In 1959, Adams, Victor and Mancall described a distinctive, previously unrecognized disease characterized primarily by the symmetric destruction of myelin sheaths in the basis of the central pons. Numerous cases of central pontine myelinolysis (CPM) have been reported since then. The cause of CPM is uncertain.24 Most patients with CPM have had documented hyponatremia and serum sodium levels were corrected rapidly to normal or supranormal levels. Many had chronic alcoholism and malnutrition. CPM has been seen, however, in hyponatremic, nonalcoholic patients, including some with dehydration resulting from vomiting, diarrhea or diuretic therapy; with postoperative overhydration; or with compulsive water drinking.25
The lesion may spread into the pontine tegmentum or superiorly into the mesencephalon. Extrapontine myelinolysis may be found in as many as 10% of all cases of CPM. Areas involved include the cerebellum, putamen, thalamus, corpus callosum, subcortical white matter, claustrum, caudate, hypothalamus, lateral geniculate bodies, amygdala, subthalamic nuclei, substantia nigra and medial lemnisci. Within the lesions, myelin sheaths are destroyed, but nerve cells and axon cylinders are relatively preserved. Inflammation does not occur. Microscopically, the lesions resemble those seen in MBD.26
MBD and CPM are not known to have occurred in the same individual; it is not clear if both are the result of the similar etiological process or if they are different nosological entities. The fact that they do not occur together rather favors the hypothesis that they are of different origin.27
Up to the present day, studies of MBD have mainly focused on diagnosis with CT, MRI or SPECT and the therapy of vitamin B-complex or steroid. Therefore the mental symptoms of MBD are not considered so much. Progressive dementia, changed personality, hallucination and depressive mood are to be seen in MBD.28 Our clinical course demonstrates that mianserin hydrochloride can be applicable to the treatment or care for those mental or neuropsychological symptoms in the due process.

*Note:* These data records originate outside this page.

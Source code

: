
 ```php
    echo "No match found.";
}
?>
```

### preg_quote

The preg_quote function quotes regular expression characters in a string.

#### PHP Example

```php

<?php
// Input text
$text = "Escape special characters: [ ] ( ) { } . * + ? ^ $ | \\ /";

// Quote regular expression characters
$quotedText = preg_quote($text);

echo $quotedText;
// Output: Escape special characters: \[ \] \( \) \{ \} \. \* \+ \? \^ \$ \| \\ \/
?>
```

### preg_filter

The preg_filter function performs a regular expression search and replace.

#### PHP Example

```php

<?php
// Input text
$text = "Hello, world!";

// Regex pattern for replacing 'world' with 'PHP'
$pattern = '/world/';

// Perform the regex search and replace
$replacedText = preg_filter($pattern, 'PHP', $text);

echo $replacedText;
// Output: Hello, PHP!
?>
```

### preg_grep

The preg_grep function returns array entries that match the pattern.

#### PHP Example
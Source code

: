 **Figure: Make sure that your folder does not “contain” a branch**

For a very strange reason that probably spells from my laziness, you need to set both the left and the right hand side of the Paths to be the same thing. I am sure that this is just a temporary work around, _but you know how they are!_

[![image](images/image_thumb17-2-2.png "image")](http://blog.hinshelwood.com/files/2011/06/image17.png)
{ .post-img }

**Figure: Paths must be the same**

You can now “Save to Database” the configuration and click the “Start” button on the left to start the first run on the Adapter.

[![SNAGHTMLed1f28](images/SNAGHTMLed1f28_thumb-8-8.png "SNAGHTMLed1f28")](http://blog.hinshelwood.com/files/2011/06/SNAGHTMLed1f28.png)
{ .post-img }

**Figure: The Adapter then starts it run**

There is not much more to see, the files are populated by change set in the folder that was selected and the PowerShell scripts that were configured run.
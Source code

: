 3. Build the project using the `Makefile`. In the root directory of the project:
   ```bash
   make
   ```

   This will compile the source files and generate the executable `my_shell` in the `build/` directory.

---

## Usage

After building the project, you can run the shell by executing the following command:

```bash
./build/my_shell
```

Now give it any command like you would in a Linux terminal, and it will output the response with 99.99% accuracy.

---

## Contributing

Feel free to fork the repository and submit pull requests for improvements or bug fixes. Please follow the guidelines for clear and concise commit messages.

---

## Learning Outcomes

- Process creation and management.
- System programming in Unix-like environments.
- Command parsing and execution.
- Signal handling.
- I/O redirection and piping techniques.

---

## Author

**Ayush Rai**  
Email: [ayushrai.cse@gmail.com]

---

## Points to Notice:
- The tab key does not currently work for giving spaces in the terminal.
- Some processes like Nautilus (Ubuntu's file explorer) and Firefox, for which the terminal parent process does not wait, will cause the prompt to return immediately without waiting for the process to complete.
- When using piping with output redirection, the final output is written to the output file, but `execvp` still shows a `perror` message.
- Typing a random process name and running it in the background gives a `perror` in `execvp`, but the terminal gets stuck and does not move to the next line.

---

Functional neuroimaging showed widespread cortical involvement in a patient with MBD, which would account for the patient’s cognitive deficits.29
Principally, mianserin hydrochloride is used as an antidepressant drug, which has especially the effect of blocking the receptor of two neurons.30 On the other hand, it has also an antihistamine effect and is well known to be effective for decreasing delirium of organic changes or senile dementia.31
Therefore in this case, we dare not to use diazepam which may lower the level of consciousness and worsen the delirium. We can recognize that MBD with delirium or depressive mood or confabulation would be eased by a low dose of mianserin hydrochloride.
Now the early diagnosis using MRI for MBD has been almost established. In the future, the treatment for MBD not only on the physical side but also on the mental side should be constructed systematically, starting from the early stages.
We thank Dr Yuka Kiuchi of Internal Medicine, Saitama-Saiseikai-Kurihashi Hospital and radiology service of Hasuda Hospital. And last of all, this paper totally depends on the support of many coworkers in Kuki-Suzunoki Hospital.